» **Stored data entries**:
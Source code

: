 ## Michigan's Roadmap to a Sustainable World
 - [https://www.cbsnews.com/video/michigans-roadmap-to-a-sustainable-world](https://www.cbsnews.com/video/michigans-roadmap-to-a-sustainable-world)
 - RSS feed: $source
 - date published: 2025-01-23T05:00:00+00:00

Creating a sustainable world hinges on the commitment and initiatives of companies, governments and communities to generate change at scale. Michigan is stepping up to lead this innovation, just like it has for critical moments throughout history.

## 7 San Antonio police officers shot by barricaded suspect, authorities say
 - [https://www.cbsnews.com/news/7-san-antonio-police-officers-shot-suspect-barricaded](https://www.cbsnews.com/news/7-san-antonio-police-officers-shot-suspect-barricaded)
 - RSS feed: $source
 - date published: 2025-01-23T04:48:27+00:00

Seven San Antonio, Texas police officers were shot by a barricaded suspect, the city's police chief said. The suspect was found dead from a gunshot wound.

» **EXERCISE BRIEF**: Give back each line above exactly as written.

» **RESPONSE TO THE EXERCISE**:
Source code

: ## Michigan's Roadmap to a Sustainable World
 - [https://www.cbsnews.com/video/michigans-roadmap-to-a-sustainable-world](https://www.cbsnews.com/video/michigans-roadmap-to-a-sustainable-world)
 - RSS feed: $source
 - date published: 2025-01-23T05:00:00+00:00

Creating a sustainable world hinges on the commitment and initiatives of companies, governments and communities to generate change at scale. Michigan is stepping up to lead this innovation, just like it has for critical moments throughout history.

## 7 San Antonio police officers shot by barricaded suspect, authorities say
 - [https://www.cbsnews.com/news/7-san-antonio-police-officers-shot-suspect-barricaded](https://www.cbsnews.com/news/7-san-antonio-police-officers-shot-suspect-barricaded)
 - RSS feed: $source
 - date published: 2025-01-23T04:48:27+00:00

Seven San Antonio, Texas police officers were shot by a barricaded suspect, the city's police chief said. The suspect was found dead from a gunshot wound.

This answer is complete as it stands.